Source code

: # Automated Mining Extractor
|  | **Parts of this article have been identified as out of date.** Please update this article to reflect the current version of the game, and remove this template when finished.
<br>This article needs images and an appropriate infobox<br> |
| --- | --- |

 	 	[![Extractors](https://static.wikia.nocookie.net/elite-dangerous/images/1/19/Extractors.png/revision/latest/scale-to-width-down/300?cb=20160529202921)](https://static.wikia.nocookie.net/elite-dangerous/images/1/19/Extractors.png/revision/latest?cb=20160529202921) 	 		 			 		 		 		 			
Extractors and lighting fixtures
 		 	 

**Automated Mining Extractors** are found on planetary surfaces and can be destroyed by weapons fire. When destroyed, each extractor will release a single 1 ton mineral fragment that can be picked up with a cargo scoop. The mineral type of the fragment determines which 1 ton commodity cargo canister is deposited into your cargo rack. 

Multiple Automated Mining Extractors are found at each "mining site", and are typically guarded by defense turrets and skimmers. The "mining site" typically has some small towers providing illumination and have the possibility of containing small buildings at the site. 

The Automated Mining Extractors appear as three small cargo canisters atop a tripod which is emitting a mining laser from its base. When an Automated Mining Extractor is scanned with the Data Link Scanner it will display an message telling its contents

======

* [Goal of the exercise]:
Retype the data in full, exactly.

* [Solved problem]:
Source code

: # Automated Mining Extractor
|  | **Parts of this article have been identified as out of date.** Please update this article to reflect the current version of the game, and remove this template when finished.
<br>This article needs images and an appropriate infobox<br> |
| --- | --- |

 	 	[![Extractors](https://static.wikia.nocookie.net/elite-dangerous/images/1/19/Extractors.png/revision/latest/scale-to-width-down/300?cb=20160529202921)](https://static.wikia.nocookie.net/elite-dangerous/images/1/19/Extractors.png/revision/latest?cb=20160529202921) 	 		 			 		 		 		 			
Extractors and lighting fixtures
 		 	 

**Automated Mining Extractors** are found on planetary surfaces and can be destroyed by weapons fire. When destroyed, each extractor will release a single 1 ton mineral fragment that can be picked up with a cargo scoop. The mineral type of the fragment determines which 1 ton commodity cargo canister is deposited into your cargo rack. 

Multiple Automated Mining Extractors are found at each "mining site", and are typically guarded by defense turrets and skimmers. The "mining site" typically has some small towers providing illumination and have the possibility of containing small buildings at the site. 

The Automated Mining Extractors appear as three small cargo canisters atop a tripod which is emitting a mining laser from its base. When an Automated Mining Extractor is scanned with the Data Link Scanner it will display an message telling its contents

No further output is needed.